20 Mar 2010

A bank tax will almost certainly happen

It was eminently predictable that this post-bailed-out-banker-bonus-but-pre-election budget would see a Dutch auction on trying to find new ways to appear to bash bankers.

Once again, the Tories appear to have defied their traditional image and tried to outflank the government on a more punishing agenda for the banks. David Cameron says he would definitely introduce a levy on banks to fund their debt to the taxpayer and create a rainy day fund for future bank crises. The Treasury is in a similar place, but is waiting on international agreements.

There is still an awful lot of political capital to be earned from this relatively new British sport. The Government’s internal polling shows that of all the “fiscal events” (budgets and PBRs) over the last few years, last year’s PBR which saw the introduction of the banker bonus tax, was by far the most popular with the electorate.

It does beg the question as to why on earth it is politically verboten to even consider repeating the bonus tax. That entirely new policy has yielded a billion or two extra for the Treasury coffers, and excellent journalism from my colleague Ben King showed that the supposed exodus of bankers to Switzerland was imaginary . One of Europe’s most senior bank executives laughed off the notion of a migration of a flock of London bankers to Switzerland, incredulously telling a senior cabinet minister: “Have you ever been to Zurich?”.

So I’ve been wondering why Labour or the Conservatives would not, at the very least, toy with the idea of threatening a repeat of the bonus tax if pay excesses continue in 2010. The senior teams around both Mr Darling (and for that matter though to a lesser extent, Mr Osborne) seem completely opposed. The answer lies in a series of assurances the Chancellor had to make in the wake of the bonus tax last December.

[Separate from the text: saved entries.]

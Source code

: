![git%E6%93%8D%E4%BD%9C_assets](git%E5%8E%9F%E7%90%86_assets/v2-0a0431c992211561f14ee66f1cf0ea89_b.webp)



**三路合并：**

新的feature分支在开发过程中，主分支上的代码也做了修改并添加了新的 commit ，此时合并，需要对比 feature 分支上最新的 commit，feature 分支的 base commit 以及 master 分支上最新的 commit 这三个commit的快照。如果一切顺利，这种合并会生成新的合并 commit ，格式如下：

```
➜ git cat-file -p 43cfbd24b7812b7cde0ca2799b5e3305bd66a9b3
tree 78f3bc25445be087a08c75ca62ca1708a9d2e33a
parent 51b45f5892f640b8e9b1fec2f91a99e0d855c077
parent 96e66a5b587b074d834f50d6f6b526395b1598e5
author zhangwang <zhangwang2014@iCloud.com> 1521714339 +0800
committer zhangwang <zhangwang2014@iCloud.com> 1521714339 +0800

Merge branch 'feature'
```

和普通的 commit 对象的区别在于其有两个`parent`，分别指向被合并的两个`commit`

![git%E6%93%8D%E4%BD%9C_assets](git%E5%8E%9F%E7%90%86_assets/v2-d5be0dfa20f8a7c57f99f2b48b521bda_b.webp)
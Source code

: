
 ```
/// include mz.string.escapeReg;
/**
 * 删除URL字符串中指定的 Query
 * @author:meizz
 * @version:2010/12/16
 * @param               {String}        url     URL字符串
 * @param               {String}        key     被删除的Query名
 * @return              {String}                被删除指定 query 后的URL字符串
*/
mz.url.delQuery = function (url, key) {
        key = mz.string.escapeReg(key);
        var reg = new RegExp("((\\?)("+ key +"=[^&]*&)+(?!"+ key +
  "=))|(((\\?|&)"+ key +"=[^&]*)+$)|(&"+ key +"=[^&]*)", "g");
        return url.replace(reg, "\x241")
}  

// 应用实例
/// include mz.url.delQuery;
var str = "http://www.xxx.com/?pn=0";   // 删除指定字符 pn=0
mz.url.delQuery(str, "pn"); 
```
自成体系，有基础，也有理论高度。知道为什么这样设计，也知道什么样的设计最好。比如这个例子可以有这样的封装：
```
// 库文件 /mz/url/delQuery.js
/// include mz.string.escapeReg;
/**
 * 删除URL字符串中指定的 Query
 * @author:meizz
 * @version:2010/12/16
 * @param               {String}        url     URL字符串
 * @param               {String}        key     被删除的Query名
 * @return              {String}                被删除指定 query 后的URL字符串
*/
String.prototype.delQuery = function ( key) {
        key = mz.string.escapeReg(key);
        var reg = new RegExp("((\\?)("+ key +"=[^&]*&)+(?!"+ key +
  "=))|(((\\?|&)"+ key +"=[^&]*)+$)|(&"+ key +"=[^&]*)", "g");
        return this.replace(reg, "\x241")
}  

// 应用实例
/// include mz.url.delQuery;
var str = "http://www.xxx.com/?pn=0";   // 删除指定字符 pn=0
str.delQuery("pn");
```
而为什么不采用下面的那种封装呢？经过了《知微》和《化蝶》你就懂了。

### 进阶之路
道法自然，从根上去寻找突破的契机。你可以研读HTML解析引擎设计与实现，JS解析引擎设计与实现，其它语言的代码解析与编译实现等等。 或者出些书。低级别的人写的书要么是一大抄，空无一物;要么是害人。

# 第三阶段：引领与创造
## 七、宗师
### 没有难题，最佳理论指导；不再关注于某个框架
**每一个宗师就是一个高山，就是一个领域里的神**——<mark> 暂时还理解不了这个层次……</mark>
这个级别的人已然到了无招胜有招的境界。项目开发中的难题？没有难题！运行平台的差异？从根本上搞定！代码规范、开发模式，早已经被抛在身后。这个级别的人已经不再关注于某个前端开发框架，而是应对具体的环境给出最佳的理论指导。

The FT ran an intriguing report about JP Morgan’s £1.5bn skyscraper headquarters planned for Canary Wharf’s Riverside South, and a phonecall from its boss Jamie Dimon to the Chancellor. There were no threats from one of the world’s most senior bankers, but it’s my sense that the Chancellor gave a promise that the bonus tax was a one-off that would not be repeated.

So instead on Wednesday we will get a page in the Red Book on the Bank Levy, but, I understand, we won’t get the numbers, merely options on a favoured structure. It’s a new charge on banks that will be sold as an attempt to retrieve every penny of support, and at the same time create a giant rainy day fund so that future bank crises would be industry funded rather than require pay freezes for nurses.

It will have to be internationally coordinated to prevent “regulatory arbitrage” or banks shifting round the world to play the system. As it happens the IMF is already putting the finishing touches to a paper to be released next month on this subject (including an assessment of the related but fundamentally different proposal for a Financial Transactions Tax or Tobin Tax or Robin Hood Tax which are all the same thing, more on that in the coming days).

So the Conservative ‘go-it-alone’ intervention is interesting and has left the banking lobby rather annoyed. It’s not quite go-it-alone of course, because President Obama has announced something similarly unilateral for the US. Nonetheless, in a terse response, the British Bankers’ Association said that reforms needed to be “timely, considered and internationally coordinated so they do not restrict credit to individuals and businesses,” suggesting, in their view, that Mr Cameron’s proposals were not.

I’m not sure that banking shares have factored in that a bank levy in the UK will now, following Cameron’s speech, almost certainly happen, irrespective of who wins the election. It’s worth watching your share screens. And I’m intrigued about what Jamie Dimon and his kind, considering their London skyscrapers, will think.